STAPLETON ET AL., APPELLANTS



Appeal from decree of Court of Common Pleas of Luzerne County, March T., 1960, No. 8, in re: Mildred M. McHenry, administratrix of the estate of Lloyd A. McHenry, deceased, v. Richard M. Stapleton.

COUNSEL

Joseph Serling, for appellant.

John S. Fine, Jr., for appellee.

Bell, C. J., Eagen, O'Brien, Roberts, Pomeroy and Barbieri, JJ. Opinion by Mr. Justice O'Brien. Mr. Justice Jones took no part in the consideration or decision of this case.

Author: O'brien

[ 443 Pa. Page 188]

Appellants are the executrices of the Estate of Richard M. Stapleton (Stapleton). On February 3, 1960, an equity action was brought against Stapleton by appellee, administratrix of the Estate of Lloyd A. McHenry, deceased (McHenry). The complaint averred that on or about June 13, 1946, at the request of McHenry, Stapleton took legal title for and on behalf of McHenry of a certain parcel of real estate, known as 286 Main Street in the Borough of Luzerne. According to the complaint, at McHenry's direction Stapleton executed a mortgage as part of the transaction, but McHenry made all of the payments on the mortgage, paid all of the taxes on the property, and collected all the rents therefrom, all with the knowledge and consent of Stapleton. The complaint further avers that subsequent to McHenry's death, appellee, his administratrix, has continued to pay all of the taxes and to collect all of the rents and has paid the entire balance of principal and interest on the mortgage. The complaint avers that Stapleton held legal title only as trustee for McHenry, and after stating that there is information to the effect that Stapleton plans to convey the property in violation of this trust, the complaint seeks a decree ordering Stapleton to execute and deliver a deed conveying legal title to McHenry's administratrix where, according to the complaint, the equitable and beneficial title had been since McHenry's death.

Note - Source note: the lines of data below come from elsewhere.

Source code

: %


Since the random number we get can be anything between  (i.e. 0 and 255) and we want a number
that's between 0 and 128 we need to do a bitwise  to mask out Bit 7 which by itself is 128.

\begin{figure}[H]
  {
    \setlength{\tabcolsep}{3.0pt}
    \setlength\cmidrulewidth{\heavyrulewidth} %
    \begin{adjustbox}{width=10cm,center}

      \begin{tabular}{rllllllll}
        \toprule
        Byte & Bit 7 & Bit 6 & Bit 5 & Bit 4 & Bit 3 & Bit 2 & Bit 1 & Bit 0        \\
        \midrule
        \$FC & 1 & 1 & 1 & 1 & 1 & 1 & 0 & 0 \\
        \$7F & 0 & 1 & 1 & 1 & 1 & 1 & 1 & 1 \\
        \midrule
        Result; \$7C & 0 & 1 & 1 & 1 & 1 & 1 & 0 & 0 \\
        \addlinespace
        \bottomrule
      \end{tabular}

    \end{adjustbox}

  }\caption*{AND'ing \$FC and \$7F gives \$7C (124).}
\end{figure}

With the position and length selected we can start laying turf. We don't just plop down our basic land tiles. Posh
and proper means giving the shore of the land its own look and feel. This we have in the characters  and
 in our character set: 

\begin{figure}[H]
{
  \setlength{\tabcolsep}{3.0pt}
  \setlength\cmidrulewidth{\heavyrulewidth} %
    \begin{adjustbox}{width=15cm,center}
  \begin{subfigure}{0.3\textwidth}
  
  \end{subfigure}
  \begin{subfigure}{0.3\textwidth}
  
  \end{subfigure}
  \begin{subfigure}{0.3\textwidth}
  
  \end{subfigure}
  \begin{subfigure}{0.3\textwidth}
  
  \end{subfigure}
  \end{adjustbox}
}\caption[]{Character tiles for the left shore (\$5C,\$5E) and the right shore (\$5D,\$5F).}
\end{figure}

Stapleton filed preliminary objections to this complaint, stating that: (1) the complaint failed to set forth facts showing how McHenry acquired his alleged equitable interest; (2) the complaint failed to set forth who provided the funds for the purchase of the property, and (3) the complaint failed to set forth the actual consideration paid for the property.

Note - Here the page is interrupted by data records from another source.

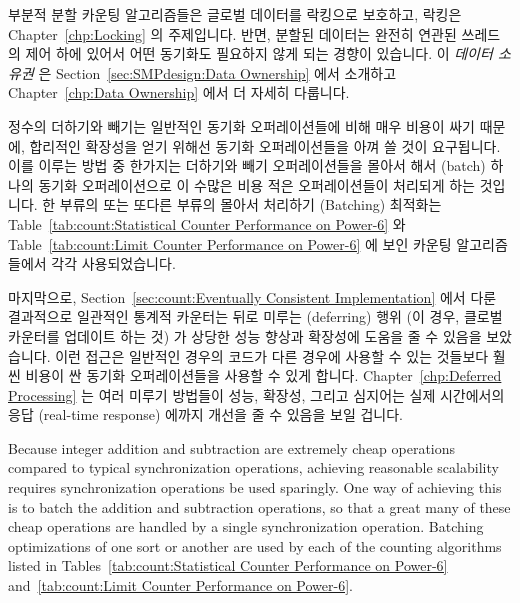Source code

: 부분적 분할 카운팅 알고리즘들은 글로벌 데이터를 락킹으로 보호하고, 락킹은
Chapter~\ref{chp:Locking} 의 주제입니다.
반면, 분할된 데이터는 완전히 연관된 쓰레드의 제어 하에 있어서 어떤 동기화도
필요하지 않게 되는 경향이 있습니다.
이 \emph{데이터 소유권} 은 Section~\ref{sec:SMPdesign:Data Ownership} 에서
소개하고 Chapter~\ref{chp:Data Ownership} 에서 더 자세히 다룹니다.

정수의 더하기와 빼기는 일반적인 동기화 오퍼레이션들에 비해 매우 비용이 싸기
때문에, 합리적인 확장성을 얻기 위해선 동기화 오퍼레이션들을 아껴 쓸 것이
요구됩니다.
이를 이루는 방법 중 한가지는 더하기와 빼기 오퍼레이션들을 몰아서 해서 (batch)
하나의 동기화 오퍼레이션으로 이 수많은 비용 적은 오퍼레이션들이 처리되게 하는
것입니다.
한 부류의 또는 또다른 부류의 몰아서 처리하기 (Batching) 최적화는
Table~\ref{tab:count:Statistical Counter Performance on Power-6} 와
Table~\ref{tab:count:Limit Counter Performance on Power-6} 에 보인 카운팅
알고리즘들에서 각각 사용되었습니다.

마지막으로, Section~\ref{sec:count:Eventually Consistent Implementation} 에서
다룬 결과적으로 일관적인 통계적 카운터는 뒤로 미루는 (deferring) 행위 (이 경우,
클로벌 카운터를 업데이트 하는 것) 가 상당한 성능 향상과 확장성에 도움을 줄 수
있음을 보았습니다.
이런 접근은 일반적인 경우의 코드가 다른 경우에 사용할 수 있는 것들보다 훨씬
비용이 싼 동기화 오퍼레이션들을 사용할 수 있게 합니다.
Chapter~\ref{chp:Deferred Processing} 는 여러 미루기 방법들이 성능, 확장성,
그리고 심지어는 실제 시간에서의 응답 (real-time response) 에까지 개선을 줄 수
있음을 보일 겁니다.
\iffalse

Because integer addition and subtraction are extremely cheap operations
compared to typical synchronization operations, achieving reasonable
scalability requires synchronization operations be used sparingly.
One way of achieving this is to batch the addition and subtraction
operations, so that a great many of these cheap operations are handled
by a single synchronization operation.
Batching optimizations of one sort or another are used by each of
the counting algorithms listed in
Tables~\ref{tab:count:Statistical Counter Performance on Power-6}
and~\ref{tab:count:Limit Counter Performance on Power-6}.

By order and opinion dated May 4, 1960, the court dismissed Stapleton's preliminary objections. In its

[ 443 Pa. Page 189]

    opinion, the court said: "As to the defendant's first preliminary objections concerning plaintiff's failure to set forth any facts showing how Lloyd A. McHenry acquired his equitable interest, we need only turn to the language of Paragraph 4 of the plaintiff's complaint, wherein plaintiff alleges: 'On or about June 13, 1946, Defendant, at the request of said Lloyd A. McHenry, took legal title for and on behalf of said Lloyd A. McHenry. . . .' This allegation is one of an express oral trust which is a matter of proof for the plaintiff at trial and although defendant evinces some concern as to the nature of the trust to wit: whether it be a resulting trust or a constructive trust, it is apparent that the plaintiff is alleging an express trust and although this may cause some concern to the defendant at this moment, it is, of course, self-evident that the plaintiff must now proceed to prove an express trust and will be precluded by his pleadings from proving anything else." (Emphasis in original.)

On May 24, 1960, Stapleton, in his answer, alleged in "New Matter" that the trust comes within the provisions of the Statute of Frauds. Appellee's reply, dated June 19, 1960, alleged that Stapleton's "New Matter" consisted of legal conclusions raising no question of fact, and further replied denying that the Statute of Frauds applied to the alleged trust. On December 23, 1966, six and one-half years after the pleadings had closed and after the case had been listed for trial in excess of twenty times, Stapleton filed a motion for judgment on the pleadings. On April 10, 1968, the court dismissed the motion for judgment on the pleadings, emphasizing in its brief opinion "that any party who . . . unduly delays in seeking his remedy, should not look to the court to summarily adjudicate his matter."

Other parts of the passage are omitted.